What the task asks →
Below are some records. Say how many of their lines contain the string "jarjayes", and give nothing but the number.

•••

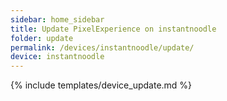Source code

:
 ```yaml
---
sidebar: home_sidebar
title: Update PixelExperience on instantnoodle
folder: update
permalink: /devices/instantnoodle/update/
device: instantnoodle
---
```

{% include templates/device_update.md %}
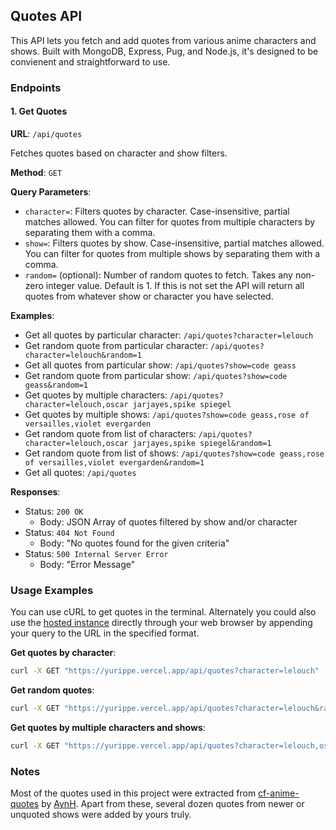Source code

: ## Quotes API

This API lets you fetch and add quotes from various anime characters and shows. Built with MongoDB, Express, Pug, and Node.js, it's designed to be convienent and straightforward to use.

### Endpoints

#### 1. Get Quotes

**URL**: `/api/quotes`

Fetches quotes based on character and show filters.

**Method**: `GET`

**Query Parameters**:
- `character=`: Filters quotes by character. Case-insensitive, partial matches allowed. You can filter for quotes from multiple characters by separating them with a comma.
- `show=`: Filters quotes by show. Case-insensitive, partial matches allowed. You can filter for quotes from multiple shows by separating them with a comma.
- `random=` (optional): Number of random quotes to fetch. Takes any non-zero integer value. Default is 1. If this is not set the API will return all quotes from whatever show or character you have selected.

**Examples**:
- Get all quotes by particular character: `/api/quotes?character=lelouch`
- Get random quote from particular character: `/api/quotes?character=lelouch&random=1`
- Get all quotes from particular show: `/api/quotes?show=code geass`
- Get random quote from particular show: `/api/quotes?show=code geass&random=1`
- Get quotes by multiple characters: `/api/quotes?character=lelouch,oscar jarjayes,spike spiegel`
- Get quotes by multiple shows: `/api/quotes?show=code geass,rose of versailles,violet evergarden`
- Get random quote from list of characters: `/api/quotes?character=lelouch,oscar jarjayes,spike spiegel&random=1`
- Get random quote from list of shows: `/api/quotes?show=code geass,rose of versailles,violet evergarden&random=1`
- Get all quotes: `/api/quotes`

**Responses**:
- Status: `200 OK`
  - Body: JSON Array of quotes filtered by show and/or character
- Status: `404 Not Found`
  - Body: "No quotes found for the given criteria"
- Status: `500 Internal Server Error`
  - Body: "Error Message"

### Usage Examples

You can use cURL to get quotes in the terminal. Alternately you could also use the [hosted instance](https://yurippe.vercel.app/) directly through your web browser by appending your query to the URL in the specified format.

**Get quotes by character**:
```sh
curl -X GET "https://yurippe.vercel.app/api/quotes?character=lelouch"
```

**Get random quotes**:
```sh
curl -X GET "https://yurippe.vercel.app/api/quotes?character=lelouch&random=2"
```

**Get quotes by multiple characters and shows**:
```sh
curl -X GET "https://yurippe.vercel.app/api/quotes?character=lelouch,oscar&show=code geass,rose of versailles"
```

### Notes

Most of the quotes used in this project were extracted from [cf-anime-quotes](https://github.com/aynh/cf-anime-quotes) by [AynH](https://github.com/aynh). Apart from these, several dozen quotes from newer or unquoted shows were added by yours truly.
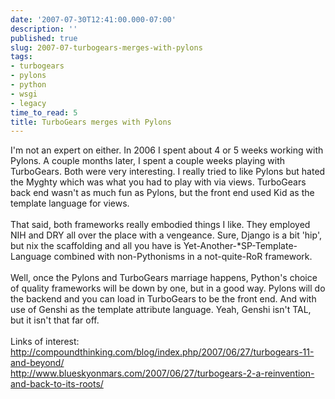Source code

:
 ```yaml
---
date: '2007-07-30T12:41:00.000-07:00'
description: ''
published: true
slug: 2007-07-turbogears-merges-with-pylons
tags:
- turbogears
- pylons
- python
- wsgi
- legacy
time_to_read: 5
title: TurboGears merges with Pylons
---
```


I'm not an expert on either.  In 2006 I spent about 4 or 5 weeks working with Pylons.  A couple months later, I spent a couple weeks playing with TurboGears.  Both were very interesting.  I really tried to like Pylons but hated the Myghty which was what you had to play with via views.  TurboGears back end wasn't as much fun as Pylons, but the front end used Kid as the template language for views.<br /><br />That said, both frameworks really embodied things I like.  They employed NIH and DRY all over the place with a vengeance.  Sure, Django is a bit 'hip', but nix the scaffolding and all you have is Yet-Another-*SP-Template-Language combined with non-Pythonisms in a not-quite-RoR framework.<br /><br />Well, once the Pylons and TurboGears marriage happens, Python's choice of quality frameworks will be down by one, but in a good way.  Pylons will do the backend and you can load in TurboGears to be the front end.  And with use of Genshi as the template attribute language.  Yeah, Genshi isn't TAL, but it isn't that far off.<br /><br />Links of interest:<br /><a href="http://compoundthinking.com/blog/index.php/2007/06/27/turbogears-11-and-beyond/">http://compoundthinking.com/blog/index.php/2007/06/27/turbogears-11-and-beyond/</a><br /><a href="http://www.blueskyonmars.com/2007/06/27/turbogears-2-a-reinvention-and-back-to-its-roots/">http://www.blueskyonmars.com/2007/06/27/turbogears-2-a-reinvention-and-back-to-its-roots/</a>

•••

Output for this task →
2